A colleague cornered me the other day to declaim, “My team needs to do more Social Media.” This puzzled me as we’re pretty well known for being good at this stuff.
“Define exactly what you mean by ‘doing Social Media,’” I replied.
“Define Social Media?” they asked incredulously.
“Yes,” I said. “When you say we need to do more Social Media, exactly what services are you suggesting? Community Management (i.e., manning Twitter and Facebook)? Content creation? Creating social apps? Doing even more sophisticated monitoring and analytics? All of the above? None of the above – something different?”
We went back and forth on it for a bit. My colleague acknowledged that we “do a lot of social strategy and creative social brainstorming for clients” but their team wanted to be even more hands-on.
“In other words,” I concluded, “your team wants to hit ‘tweet’ or ‘publish’ more often? — You’re essentially suggesting that they want to be more tactical, when everyone else in the world seems to wish they could ‘be more strategic.’”

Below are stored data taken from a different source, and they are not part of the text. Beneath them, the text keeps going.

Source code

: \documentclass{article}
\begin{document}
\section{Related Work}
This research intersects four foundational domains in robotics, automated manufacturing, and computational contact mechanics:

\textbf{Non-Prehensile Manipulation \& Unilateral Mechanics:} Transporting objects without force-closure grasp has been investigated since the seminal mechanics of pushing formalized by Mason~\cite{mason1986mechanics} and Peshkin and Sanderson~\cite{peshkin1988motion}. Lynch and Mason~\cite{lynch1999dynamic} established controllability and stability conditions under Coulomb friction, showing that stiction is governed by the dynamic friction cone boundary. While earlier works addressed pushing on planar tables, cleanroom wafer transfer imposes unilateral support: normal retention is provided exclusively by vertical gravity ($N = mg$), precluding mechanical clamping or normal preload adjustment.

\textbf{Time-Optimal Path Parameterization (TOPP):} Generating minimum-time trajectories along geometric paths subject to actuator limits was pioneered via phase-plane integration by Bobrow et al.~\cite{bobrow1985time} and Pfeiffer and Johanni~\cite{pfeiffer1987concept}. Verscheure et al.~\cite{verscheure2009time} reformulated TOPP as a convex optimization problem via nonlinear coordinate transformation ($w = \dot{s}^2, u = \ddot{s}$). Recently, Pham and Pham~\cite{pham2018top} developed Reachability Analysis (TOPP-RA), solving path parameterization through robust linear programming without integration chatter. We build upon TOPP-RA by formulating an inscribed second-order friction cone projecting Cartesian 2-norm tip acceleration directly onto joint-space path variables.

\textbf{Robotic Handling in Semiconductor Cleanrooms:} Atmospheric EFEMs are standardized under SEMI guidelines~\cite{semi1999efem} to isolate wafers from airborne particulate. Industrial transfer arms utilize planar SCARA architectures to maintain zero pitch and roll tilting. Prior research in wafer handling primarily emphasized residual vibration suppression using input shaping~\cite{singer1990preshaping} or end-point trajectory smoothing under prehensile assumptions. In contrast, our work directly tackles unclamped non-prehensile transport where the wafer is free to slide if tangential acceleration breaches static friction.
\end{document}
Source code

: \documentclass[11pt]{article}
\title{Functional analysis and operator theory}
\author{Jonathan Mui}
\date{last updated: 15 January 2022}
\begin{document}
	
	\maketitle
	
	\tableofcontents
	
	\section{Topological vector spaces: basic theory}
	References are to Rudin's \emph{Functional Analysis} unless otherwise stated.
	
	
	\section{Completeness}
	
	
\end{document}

While I firmly believe that agencies can play a compelling role in Community Management (which is what I deduced the team was looking to do more of), i.e., research, monitoring, content calendaring and creation, analysis, crisis comms, and so on, I also firmly believe that the workaday Community Management stuff is best handled by in-house corporate pros. That’s not to say we won’t do it — we have, we do, and we will, when called on — but it’s not an industry best practice, imho.
I raised this issue on Twitter today, and I think Steve Farnsworth said it best:
@tdefren “We take money from clients to implement a tools based “strategy” (i.e., tweet for them) because they have more money than sense.”
— Steve Farnsworth (@Steveology) May 22, 2012
Just because it’s snarky, doesn’t mean it isn’t true.
What do you mean, exactly, when you tell people you “handle” Social Media?